I have taken them for much of the past 20 years of my life, but this past year I have truly found my voice.

I had taken a break from singing for a while. And during that time I let myself develop really bad habits. Mostly, I had found a way to keep my voice trapped inside my throat. I would actually control things too much -- tightening my jaw and my tongue, overthinking my vowels... I had been holding my voice in so much that it was actually hard for other people to hear the powerful beauty I had hiding inside of me!

Really all I needed to do was relax and let it all go. And now, for the first time, I'm able to hear my voice resonate beautifully and without pain or adjustment. It just flies and rings!

At first I was very resistant to my teacher's instruction. Admittedly, I didn't really like the way I sounded. My voice was unrecognizable... and I wasn't used to feeling that way. But now, I realize it was worth risking a change. I actually hear my voice differently!

It has taken me an entire year to undo the damage I've done to myself.


Today at my lesson I will sing a song that I think is appropriate. I wanted to share the words with you.

Anyone Can Whistle
Anyone can whistle.
That's what they say,
"Easy."
Anyone can whistle
any old day.
Easy.
It's all so simple
Relax, let go, let fly.
So someone tell me why can't I?

I can dance a tango,
I can read Greek.
Easy.
I can slay a dragon
any old week.
Easy.
What's hard is simple
What's natural comes hard.

Maybe you could show me
how to let go,
lower my guard,
learn to be free
Maybe you could whistle,
whistle for me.



My dear friends, it has taken me a long time to learn the most simple things in this world. I have easily accomplished what many people call hard:
I have run a marathon.
I have a master's degree from an ivy league school.
I have accomplished my career goal to produce for network television news.
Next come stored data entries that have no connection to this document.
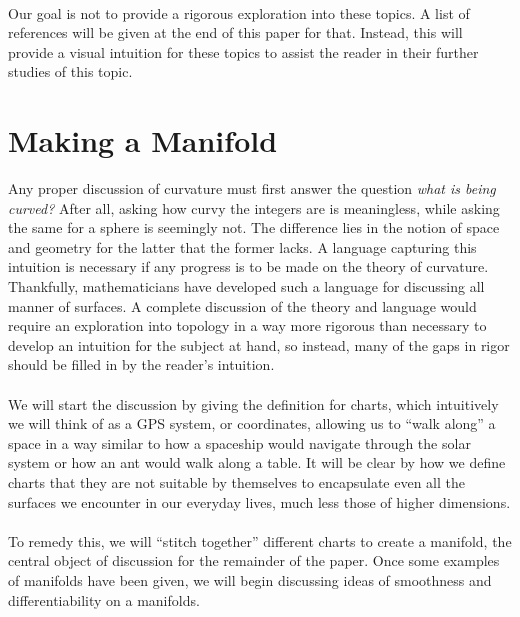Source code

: \documentclass[]{article}
\newcommand\<{\ensuremath{\left\langle}}
\renewcommand\>{\ensuremath{\right\rangle}}
\theoremstyle{definition}
\theoremstyle{definition}
\begin{document}
	\\
	Our goal is not to provide a rigorous exploration into these topics. A list of references will be given at the end of this paper for that. Instead, this will provide a visual intuition for these topics to assist the reader in their further studies of this topic. 
	\newpage
	\section{Making a Manifold}
	Any proper discussion of curvature must first answer the question \textit{what is being curved?} After all, asking how curvy the integers are is meaningless, while asking the same for a sphere is seemingly not. The difference lies in the notion of space and geometry for the latter that the former lacks. A language capturing this intuition is necessary if any progress is to be made on the theory of curvature. Thankfully, mathematicians have developed such a language for discussing all manner of surfaces. A complete discussion of the theory and language would require an exploration into topology in a way more rigorous than necessary to develop an intuition for the subject at hand, so instead, many of the gaps in rigor should be filled in by the reader's intuition.\\
	\\
	We will start the discussion by giving the definition for charts, which intuitively we will think of as a GPS system, or coordinates, allowing us to ``walk along'' a space in a way similar to how a spaceship would navigate through the solar system or how an ant would walk along a table. It will be clear by how we define charts that they are not suitable by themselves to encapsulate even all the surfaces we encounter in our everyday lives, much less those of higher dimensions. \\
	\\
	To remedy this, we will ``stitch together'' different charts to create a manifold, the central object of discussion for the remainder of the paper. Once some examples of manifolds have been given, we will begin discussing ideas of smoothness and differentiability on a manifolds.
\end{document}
But the hardest thing I've had to gain was not something I had to attain. Rather, it's been something I've had to find within myself.

The hardest thing for me to do, was in essence, the most simple thing of all.

What's hard is simple
What's natural comes hard.


I have finally learned how to have JOY. I have finally learned that my purpose here is indeed very beautiful and simple: to be happy. And I have finally opened my heart to its many possibilities.
Because love, for all of us, is so possible.

I have finally begun allowing myself to learn and embrace the beautiful blessings of the Atonement of Jesus Christ. I know, without a doubt, that the Lord wants me to be happy. I know, without a doubt, that He has blessings I cannot even imagine waiting for me. And I know, that all I have to do is let His love in and allow it to shine through me.

Other people can finally hear my true voice.

It's all so simple
Relax, let go, let fly.


The Atonement of Jesus Christ is not only the biggest blessing in my life; it is my life source. Without it, I would continue controlling everything in my life and letting myself get in the way of my own happiness. I would still be seeking happiness instead of just letting it in.

Obviously I'm still in training. I'm still a work in progress. I don't assume to be perfect or even perfectly happy today. But I'm really enjoying the journey.

This morning I awoke with an even more powerful realization of the love the Lord has to offer me. I continually see His hand in my life and, to be honest, I'm continually amazed to feel that He can love me even more than I'm allowing him to.

I'm in the midst of deciding "what's next" for me. I keep asking, "Lord, what would you have me do?" And I'm excited to know that the opportunities for me are endless.

I am a very blessed person.
I am a very loved person.

And I want you to know that you are too!